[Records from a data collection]
[Start of Attachment]
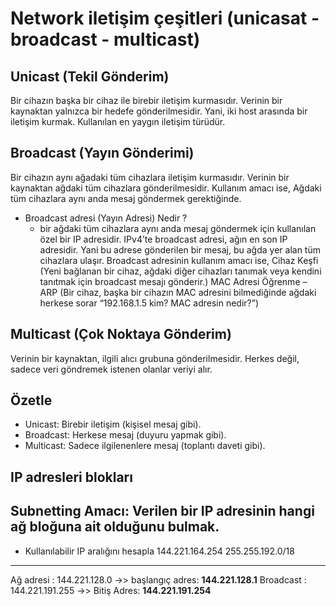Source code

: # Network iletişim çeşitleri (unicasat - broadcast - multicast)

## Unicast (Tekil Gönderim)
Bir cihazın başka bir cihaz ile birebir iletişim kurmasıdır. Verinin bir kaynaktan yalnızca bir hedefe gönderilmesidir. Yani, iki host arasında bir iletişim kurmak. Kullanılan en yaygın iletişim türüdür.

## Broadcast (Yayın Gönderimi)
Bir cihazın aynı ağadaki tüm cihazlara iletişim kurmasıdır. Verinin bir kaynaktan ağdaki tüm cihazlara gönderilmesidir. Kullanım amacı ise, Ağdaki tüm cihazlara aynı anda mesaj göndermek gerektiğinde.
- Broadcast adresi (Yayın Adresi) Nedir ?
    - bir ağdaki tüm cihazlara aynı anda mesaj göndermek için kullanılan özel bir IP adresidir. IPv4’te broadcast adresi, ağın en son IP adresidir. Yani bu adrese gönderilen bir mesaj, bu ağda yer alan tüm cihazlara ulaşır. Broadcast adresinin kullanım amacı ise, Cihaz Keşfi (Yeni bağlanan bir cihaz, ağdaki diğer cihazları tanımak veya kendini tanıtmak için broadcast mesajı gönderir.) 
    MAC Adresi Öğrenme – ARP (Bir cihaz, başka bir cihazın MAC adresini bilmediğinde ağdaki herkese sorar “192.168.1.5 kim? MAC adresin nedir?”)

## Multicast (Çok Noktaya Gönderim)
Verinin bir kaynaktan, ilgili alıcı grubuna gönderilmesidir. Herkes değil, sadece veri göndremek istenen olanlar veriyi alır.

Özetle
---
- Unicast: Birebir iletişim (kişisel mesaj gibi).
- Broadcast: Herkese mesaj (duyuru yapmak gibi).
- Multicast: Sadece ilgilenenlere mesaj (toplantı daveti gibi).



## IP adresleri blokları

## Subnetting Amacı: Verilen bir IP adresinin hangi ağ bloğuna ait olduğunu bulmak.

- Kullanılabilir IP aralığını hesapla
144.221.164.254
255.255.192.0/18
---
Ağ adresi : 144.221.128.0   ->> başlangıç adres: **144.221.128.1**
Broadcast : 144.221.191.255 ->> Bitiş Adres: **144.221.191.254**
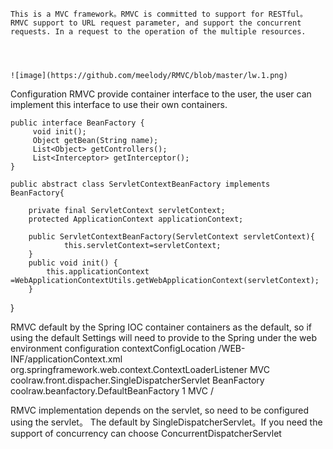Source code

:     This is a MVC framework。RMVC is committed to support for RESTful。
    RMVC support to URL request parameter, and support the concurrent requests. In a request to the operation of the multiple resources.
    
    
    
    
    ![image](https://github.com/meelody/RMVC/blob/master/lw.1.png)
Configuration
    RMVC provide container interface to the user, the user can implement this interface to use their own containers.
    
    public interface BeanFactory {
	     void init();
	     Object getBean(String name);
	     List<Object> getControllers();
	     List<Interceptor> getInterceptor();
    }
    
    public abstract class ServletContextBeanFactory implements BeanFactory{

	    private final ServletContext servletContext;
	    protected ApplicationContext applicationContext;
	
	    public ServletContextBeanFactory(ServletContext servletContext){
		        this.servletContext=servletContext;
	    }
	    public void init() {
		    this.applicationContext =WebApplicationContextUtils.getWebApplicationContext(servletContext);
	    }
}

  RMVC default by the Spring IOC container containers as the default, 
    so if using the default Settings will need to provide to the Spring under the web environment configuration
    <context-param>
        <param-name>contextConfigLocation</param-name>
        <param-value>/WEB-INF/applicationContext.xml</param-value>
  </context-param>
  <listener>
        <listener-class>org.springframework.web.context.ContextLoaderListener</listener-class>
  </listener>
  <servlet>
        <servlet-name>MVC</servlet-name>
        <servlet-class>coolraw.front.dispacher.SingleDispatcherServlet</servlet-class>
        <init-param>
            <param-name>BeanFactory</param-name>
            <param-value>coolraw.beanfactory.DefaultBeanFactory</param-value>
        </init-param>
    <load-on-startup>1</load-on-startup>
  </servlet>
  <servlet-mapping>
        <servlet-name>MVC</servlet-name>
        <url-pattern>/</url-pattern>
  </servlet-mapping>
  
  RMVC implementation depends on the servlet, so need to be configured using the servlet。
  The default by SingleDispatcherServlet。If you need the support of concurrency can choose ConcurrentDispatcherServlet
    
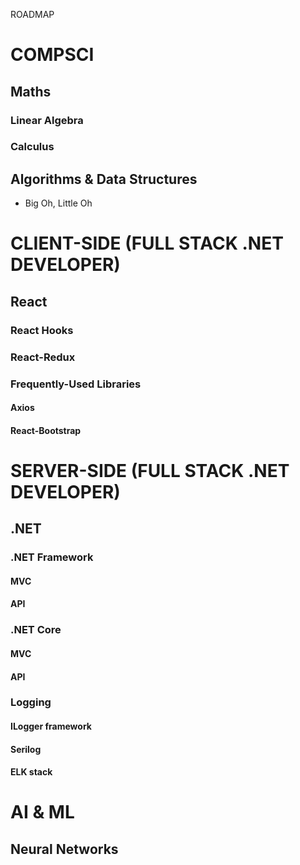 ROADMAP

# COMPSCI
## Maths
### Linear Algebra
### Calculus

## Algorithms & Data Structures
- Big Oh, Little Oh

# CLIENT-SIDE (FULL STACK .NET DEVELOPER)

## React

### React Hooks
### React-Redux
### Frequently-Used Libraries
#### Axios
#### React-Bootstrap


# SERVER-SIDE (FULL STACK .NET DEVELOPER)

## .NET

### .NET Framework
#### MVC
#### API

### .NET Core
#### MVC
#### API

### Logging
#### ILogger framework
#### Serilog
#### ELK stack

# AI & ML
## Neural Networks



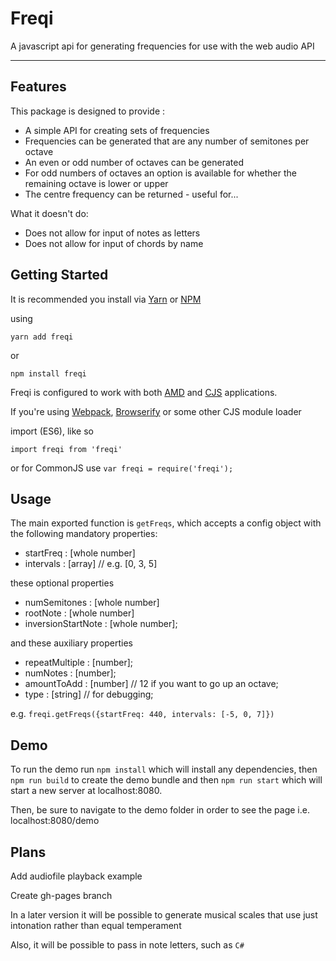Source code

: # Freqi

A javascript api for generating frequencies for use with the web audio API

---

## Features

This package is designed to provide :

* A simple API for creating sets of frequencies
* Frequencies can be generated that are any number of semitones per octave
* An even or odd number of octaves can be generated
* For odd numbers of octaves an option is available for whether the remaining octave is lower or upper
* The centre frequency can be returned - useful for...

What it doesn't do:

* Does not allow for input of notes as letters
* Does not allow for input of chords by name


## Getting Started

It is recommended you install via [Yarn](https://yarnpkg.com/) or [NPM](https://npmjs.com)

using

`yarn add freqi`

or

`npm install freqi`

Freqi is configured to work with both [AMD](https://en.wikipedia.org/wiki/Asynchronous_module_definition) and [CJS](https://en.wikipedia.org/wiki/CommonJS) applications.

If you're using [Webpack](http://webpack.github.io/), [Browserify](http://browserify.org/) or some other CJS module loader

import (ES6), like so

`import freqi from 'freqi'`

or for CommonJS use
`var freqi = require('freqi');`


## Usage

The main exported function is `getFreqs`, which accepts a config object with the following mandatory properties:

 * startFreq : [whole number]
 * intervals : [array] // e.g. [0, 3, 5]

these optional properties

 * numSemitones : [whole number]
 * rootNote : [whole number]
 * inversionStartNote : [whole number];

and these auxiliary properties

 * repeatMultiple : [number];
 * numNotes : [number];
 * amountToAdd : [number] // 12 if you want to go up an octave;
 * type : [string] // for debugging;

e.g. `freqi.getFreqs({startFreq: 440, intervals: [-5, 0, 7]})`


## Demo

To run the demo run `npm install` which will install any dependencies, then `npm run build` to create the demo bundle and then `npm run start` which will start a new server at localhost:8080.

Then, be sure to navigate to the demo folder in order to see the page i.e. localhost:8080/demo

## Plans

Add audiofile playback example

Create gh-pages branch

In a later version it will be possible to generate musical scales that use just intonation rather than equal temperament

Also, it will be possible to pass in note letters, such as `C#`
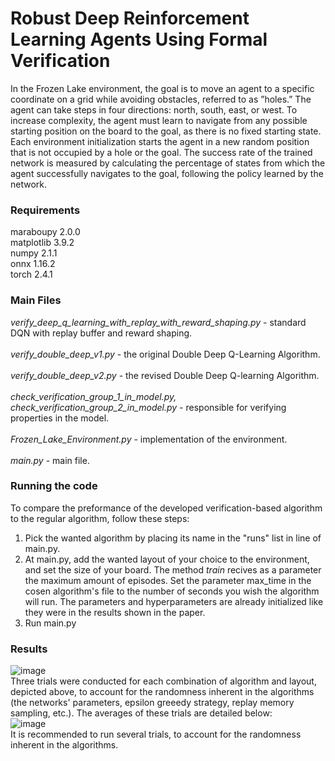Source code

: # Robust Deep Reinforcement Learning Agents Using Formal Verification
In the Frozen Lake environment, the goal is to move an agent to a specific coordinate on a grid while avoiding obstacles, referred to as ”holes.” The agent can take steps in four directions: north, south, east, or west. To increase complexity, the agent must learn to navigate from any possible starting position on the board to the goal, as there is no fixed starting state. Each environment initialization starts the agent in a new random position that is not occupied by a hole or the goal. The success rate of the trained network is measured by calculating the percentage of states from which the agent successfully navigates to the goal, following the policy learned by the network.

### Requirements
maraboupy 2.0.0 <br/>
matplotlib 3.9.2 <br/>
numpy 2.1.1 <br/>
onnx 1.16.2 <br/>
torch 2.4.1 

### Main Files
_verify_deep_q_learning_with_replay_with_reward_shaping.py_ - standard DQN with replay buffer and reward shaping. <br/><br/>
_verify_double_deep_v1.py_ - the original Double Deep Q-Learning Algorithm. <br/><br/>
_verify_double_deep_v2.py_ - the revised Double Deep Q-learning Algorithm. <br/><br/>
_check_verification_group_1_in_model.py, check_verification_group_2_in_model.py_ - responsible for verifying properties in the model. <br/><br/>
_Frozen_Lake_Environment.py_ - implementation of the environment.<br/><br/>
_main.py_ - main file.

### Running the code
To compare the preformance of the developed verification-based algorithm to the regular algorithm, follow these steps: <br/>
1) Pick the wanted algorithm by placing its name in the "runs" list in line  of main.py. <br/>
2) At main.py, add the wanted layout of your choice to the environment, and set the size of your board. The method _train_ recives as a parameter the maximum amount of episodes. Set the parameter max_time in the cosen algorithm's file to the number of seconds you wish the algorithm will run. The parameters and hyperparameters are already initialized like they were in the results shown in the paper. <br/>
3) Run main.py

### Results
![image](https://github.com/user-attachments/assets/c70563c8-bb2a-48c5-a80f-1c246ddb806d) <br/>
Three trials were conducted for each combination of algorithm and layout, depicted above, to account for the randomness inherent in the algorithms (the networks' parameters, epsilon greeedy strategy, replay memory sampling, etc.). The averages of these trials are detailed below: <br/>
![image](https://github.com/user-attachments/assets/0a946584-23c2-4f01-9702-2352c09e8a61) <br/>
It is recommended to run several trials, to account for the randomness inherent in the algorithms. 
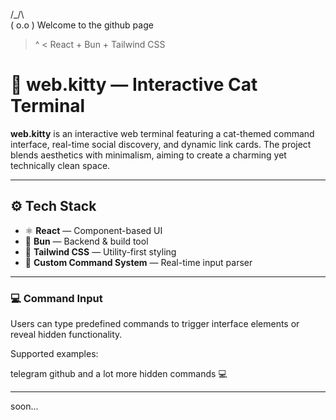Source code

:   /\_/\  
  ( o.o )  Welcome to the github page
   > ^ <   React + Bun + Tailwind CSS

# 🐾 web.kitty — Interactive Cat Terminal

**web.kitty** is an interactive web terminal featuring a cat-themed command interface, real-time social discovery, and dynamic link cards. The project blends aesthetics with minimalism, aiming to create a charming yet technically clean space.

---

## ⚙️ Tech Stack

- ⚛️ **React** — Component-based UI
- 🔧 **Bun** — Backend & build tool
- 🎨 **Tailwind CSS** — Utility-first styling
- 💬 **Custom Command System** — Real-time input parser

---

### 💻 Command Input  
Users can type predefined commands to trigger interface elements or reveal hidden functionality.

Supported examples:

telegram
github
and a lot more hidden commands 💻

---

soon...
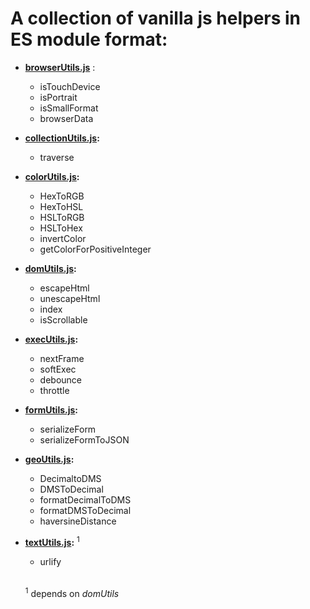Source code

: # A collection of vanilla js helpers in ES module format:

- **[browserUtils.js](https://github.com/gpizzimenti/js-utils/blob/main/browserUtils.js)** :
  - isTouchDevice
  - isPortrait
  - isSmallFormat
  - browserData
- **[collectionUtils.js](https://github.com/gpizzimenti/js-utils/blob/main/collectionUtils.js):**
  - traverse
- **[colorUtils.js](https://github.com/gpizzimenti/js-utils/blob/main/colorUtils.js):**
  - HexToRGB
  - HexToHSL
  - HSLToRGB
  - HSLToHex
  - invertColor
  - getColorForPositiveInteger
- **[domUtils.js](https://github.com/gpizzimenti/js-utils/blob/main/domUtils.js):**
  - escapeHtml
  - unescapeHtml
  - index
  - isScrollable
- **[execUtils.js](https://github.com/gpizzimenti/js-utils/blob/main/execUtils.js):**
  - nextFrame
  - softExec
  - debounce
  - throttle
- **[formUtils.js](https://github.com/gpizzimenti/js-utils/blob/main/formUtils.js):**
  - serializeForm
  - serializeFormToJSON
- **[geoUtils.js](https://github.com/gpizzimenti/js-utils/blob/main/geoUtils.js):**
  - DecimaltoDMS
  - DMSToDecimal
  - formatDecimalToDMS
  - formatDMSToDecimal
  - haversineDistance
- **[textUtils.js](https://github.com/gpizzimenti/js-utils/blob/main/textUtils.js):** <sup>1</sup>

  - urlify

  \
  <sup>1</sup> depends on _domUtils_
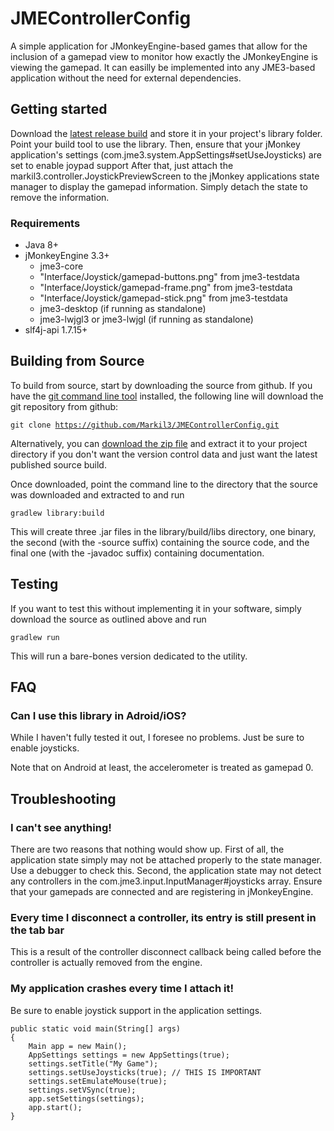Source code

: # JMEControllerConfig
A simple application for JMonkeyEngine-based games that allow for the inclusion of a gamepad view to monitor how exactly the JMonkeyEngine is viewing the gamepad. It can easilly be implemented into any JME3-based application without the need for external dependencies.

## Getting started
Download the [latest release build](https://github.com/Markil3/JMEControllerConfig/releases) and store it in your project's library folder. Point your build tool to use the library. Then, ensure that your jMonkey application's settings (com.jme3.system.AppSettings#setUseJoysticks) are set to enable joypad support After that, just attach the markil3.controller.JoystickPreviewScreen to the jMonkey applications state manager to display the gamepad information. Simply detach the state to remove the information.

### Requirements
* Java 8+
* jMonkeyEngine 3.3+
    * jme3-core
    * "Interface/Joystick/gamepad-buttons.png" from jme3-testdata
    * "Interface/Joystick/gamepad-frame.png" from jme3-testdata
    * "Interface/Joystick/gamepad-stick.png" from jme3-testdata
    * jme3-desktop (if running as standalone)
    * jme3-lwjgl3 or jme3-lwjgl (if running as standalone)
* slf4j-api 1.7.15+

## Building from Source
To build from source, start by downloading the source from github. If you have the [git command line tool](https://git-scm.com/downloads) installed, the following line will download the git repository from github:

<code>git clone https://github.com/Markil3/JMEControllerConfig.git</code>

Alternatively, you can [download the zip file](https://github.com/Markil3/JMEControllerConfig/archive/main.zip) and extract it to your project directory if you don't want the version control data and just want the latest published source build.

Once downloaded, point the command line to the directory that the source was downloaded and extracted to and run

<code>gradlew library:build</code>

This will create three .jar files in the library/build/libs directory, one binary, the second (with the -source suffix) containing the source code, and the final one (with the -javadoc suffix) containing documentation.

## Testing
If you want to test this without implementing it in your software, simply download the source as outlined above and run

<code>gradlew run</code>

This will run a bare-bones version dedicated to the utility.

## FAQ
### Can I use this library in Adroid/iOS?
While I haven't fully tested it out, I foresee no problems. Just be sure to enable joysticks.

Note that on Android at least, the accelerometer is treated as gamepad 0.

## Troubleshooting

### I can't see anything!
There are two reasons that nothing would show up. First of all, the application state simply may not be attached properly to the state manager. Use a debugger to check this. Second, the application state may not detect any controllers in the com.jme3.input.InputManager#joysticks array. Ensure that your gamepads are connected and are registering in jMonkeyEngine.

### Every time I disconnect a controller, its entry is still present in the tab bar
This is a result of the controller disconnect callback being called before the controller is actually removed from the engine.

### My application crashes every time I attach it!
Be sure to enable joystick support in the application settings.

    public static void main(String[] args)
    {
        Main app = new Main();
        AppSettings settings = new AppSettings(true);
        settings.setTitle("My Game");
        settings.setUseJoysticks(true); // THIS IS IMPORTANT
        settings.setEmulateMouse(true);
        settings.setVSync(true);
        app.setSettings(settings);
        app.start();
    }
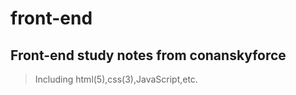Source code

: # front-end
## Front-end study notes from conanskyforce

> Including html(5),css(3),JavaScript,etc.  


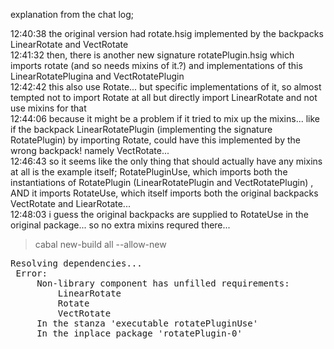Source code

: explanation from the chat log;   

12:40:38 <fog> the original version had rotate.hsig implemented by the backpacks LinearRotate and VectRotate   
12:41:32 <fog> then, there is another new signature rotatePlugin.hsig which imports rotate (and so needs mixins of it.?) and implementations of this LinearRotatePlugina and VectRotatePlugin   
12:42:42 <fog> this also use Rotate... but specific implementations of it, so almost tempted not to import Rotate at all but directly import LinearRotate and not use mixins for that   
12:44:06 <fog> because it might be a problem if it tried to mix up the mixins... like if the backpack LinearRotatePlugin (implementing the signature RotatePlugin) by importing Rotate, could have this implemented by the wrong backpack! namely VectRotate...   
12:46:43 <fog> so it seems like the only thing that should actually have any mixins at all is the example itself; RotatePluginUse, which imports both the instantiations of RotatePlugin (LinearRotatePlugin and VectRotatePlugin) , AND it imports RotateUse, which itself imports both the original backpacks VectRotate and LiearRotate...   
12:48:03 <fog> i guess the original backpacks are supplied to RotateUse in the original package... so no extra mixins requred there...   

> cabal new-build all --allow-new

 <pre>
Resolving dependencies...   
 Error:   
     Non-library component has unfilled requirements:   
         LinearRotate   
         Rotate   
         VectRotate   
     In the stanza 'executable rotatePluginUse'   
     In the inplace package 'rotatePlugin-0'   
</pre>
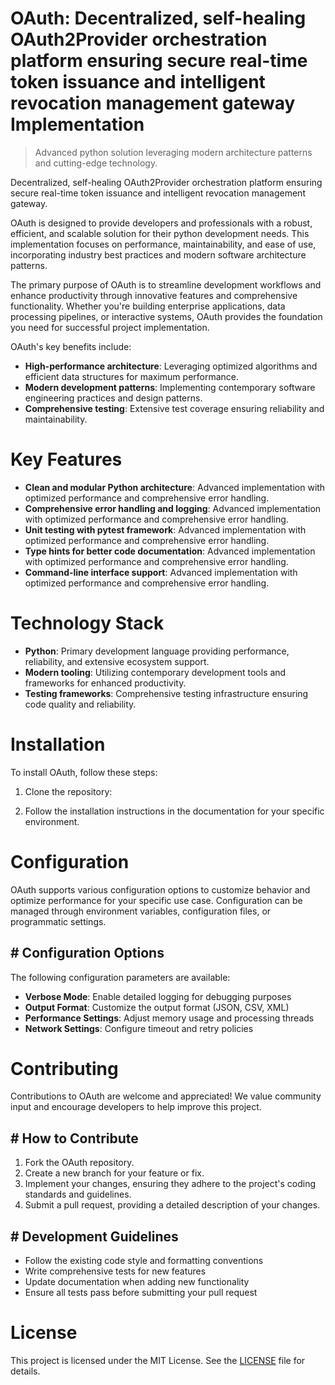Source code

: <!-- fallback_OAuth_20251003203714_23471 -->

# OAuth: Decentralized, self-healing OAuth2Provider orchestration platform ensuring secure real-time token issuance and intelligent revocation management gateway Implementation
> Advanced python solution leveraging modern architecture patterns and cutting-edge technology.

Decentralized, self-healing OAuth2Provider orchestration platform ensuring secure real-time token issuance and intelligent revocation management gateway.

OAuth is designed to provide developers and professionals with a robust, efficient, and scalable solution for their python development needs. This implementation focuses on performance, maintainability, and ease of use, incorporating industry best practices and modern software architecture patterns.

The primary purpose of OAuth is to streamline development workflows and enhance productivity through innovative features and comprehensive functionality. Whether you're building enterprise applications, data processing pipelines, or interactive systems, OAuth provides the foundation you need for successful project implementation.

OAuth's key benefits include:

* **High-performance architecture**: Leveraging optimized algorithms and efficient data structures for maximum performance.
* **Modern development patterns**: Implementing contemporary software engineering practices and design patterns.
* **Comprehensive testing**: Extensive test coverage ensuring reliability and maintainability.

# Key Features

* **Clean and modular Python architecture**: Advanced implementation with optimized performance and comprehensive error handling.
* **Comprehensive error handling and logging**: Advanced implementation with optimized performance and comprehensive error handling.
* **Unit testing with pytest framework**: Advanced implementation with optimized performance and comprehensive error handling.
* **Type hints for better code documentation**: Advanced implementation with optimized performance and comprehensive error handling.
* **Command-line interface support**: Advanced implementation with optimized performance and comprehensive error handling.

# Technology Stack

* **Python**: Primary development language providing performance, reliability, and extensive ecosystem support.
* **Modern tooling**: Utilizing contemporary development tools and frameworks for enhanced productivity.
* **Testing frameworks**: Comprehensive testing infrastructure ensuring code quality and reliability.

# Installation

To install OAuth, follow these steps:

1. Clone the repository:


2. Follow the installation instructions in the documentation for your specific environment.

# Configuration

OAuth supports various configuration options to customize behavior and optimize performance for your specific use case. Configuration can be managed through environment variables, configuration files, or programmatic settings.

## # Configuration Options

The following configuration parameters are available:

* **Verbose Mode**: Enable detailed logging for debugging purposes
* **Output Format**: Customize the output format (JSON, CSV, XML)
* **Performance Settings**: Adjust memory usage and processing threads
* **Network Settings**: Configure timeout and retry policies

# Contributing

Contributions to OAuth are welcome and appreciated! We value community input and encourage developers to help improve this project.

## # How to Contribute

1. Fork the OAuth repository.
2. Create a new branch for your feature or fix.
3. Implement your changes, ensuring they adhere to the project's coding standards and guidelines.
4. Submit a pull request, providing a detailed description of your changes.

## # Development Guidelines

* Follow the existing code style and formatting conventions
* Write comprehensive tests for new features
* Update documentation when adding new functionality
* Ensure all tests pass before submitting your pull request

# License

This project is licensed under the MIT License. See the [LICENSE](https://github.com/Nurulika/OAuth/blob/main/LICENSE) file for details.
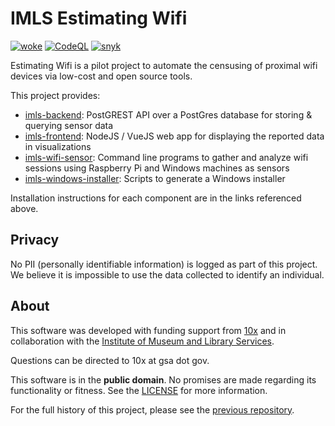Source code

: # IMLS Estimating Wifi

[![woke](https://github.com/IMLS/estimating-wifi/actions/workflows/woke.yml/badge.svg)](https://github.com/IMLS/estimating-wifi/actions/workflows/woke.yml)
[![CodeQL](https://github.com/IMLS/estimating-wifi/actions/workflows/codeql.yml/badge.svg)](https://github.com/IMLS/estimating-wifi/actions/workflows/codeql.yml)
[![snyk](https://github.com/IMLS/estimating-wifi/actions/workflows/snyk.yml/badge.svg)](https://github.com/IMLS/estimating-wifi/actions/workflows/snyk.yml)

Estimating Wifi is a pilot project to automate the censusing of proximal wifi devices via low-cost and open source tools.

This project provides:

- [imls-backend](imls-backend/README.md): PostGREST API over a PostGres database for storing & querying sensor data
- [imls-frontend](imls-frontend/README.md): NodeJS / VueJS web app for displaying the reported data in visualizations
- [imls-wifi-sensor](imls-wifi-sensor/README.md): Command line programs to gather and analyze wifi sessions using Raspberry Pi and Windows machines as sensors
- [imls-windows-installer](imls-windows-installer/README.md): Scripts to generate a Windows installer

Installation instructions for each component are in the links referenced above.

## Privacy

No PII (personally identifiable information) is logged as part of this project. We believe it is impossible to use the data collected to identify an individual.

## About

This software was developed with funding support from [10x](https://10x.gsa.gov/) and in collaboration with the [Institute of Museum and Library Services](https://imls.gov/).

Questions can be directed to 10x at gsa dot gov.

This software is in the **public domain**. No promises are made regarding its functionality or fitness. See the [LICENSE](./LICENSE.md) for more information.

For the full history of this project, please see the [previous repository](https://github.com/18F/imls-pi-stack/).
[End of Attachment]
Working from the records above, write out verbatim only the lines from the line containing "RMVC provide container" through the line containing "this.servletContext=servletContext;".

    RMVC provide container interface to the user, the user can implement this interface to use their own containers.
    
    public interface BeanFactory {
	     void init();
	     Object getBean(String name);
	     List<Object> getControllers();
	     List<Interceptor> getInterceptor();
    }
    
    public abstract class ServletContextBeanFactory implements BeanFactory{

	    private final ServletContext servletContext;
	    protected ApplicationContext applicationContext;
	
	    public ServletContextBeanFactory(ServletContext servletContext){
		        this.servletContext=servletContext;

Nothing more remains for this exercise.